The garment-dye quirks nobody warns you about
Lot-to-lot color variation
Because each dye lot is a separate bath of finished garments, the same color code can shift subtly between production runs. A “Blue Jean” reorder six months later may sit a shade lighter or greener than the first batch. This is inherent to the process, not a defect. Two rules keep it from becoming a customer dispute: order the full job quantity in one purchase whenever possible, and tell retail clients up front that garment-dyed reorders are “matching, not identical.”
Shrinkage and sizing
The 1717 is dyed and washed after sewing, so most shrinkage has already happened at the factory — expect only minimal further shrinkage in a home wash. But the cut is generously relaxed: a size M wears close to what many fashion blanks call L. Slim-fit customers should size down; everyone else orders true to size and gets the intended boxy vintage drape. Put the size chart on the quote — this shirt fits nothing like a 3001.
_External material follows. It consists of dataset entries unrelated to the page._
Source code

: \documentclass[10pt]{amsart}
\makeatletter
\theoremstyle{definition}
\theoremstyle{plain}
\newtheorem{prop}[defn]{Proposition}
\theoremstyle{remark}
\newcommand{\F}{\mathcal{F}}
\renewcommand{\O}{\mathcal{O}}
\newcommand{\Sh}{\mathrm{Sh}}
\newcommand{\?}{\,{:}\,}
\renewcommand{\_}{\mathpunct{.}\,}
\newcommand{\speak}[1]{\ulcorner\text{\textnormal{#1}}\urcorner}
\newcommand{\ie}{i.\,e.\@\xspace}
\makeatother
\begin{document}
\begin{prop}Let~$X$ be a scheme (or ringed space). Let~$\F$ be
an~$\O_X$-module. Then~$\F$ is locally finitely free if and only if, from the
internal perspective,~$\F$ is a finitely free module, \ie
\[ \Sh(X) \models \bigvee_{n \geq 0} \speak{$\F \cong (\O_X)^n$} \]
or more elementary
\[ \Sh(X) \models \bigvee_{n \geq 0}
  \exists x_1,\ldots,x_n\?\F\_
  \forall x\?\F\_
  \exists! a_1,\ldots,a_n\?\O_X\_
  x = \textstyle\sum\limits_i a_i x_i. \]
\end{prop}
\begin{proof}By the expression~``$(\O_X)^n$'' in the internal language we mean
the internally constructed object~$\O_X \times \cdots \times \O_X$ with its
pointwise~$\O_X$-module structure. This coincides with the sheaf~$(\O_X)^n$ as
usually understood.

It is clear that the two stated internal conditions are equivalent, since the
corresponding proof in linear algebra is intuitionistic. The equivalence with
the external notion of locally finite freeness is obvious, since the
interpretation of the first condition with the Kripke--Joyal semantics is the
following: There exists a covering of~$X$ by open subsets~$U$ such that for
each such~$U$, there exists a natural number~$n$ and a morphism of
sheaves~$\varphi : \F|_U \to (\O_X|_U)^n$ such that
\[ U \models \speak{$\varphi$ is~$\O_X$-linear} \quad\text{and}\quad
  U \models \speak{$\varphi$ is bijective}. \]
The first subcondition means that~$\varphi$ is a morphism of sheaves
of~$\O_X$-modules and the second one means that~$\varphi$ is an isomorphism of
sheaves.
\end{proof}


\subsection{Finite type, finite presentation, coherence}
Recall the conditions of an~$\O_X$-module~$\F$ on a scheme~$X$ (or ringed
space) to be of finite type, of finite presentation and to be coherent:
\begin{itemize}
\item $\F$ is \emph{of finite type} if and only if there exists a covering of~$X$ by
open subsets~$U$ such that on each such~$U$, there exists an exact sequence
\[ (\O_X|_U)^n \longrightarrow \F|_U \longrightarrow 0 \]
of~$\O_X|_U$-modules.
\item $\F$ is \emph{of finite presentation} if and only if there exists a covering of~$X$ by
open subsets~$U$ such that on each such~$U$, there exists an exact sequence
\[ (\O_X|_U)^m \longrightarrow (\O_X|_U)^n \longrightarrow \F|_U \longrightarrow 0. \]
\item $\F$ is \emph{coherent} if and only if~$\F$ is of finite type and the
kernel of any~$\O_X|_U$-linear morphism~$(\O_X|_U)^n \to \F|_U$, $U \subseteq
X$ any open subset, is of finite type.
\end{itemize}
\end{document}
Pigment dye keeps fading — gracefully
Pigment dye sits on the fiber surface rather than penetrating it, so the shirt continues to fade slowly at seams and high-wear points over years of washing. That’s the aesthetic. It also means the very first wash can shed a little pigment — tell end-users to wash cold, inside out, and separately the first time.
Printing on the 1717
Good news first: 100% ring-spun cotton with a flat, washed surface is a pleasant canvas. The specifics:
- Plastisolworks exactly as expected, and there is no polyester so dye migration is a non-issue. A soft-hand additive keeps the print from fighting the shirt’s broken-in feel.
- Water-based ink is the natural aesthetic match — it sinks into the cotton and ages with the garment. Colors shift slightly on top of pigment-dyed shades, so always strike a test print on the actual shirt color.
- Discharge is unreliable here.Pigment dyes don’t discharge the way reactive dyes do; results range from faint to nothing. Use an underbase or water-based opaque instead of counting on discharge.
- Keep art minimal.A one- or two-color chest hit or a small left-chest mark suits the vintage look and is what the shirt’s buyers actually want. A giant 8-color photoreal front print on a 1717 is a category error.
Who buys it, and the margin story
The 1717 customer is a brand, not a fun run: coffee roasters, breweries, surf and outdoor labels, wedding and event merch, churches, and boutiques. These buyers happily retail a printed 1717 at $25–$35 — the blank’s around $5–$6 cost supports a wider absolute margin than any basic tee. Quote it as the premium tier next to a Gildan 5000 budget option and let the customer talk themselves into it.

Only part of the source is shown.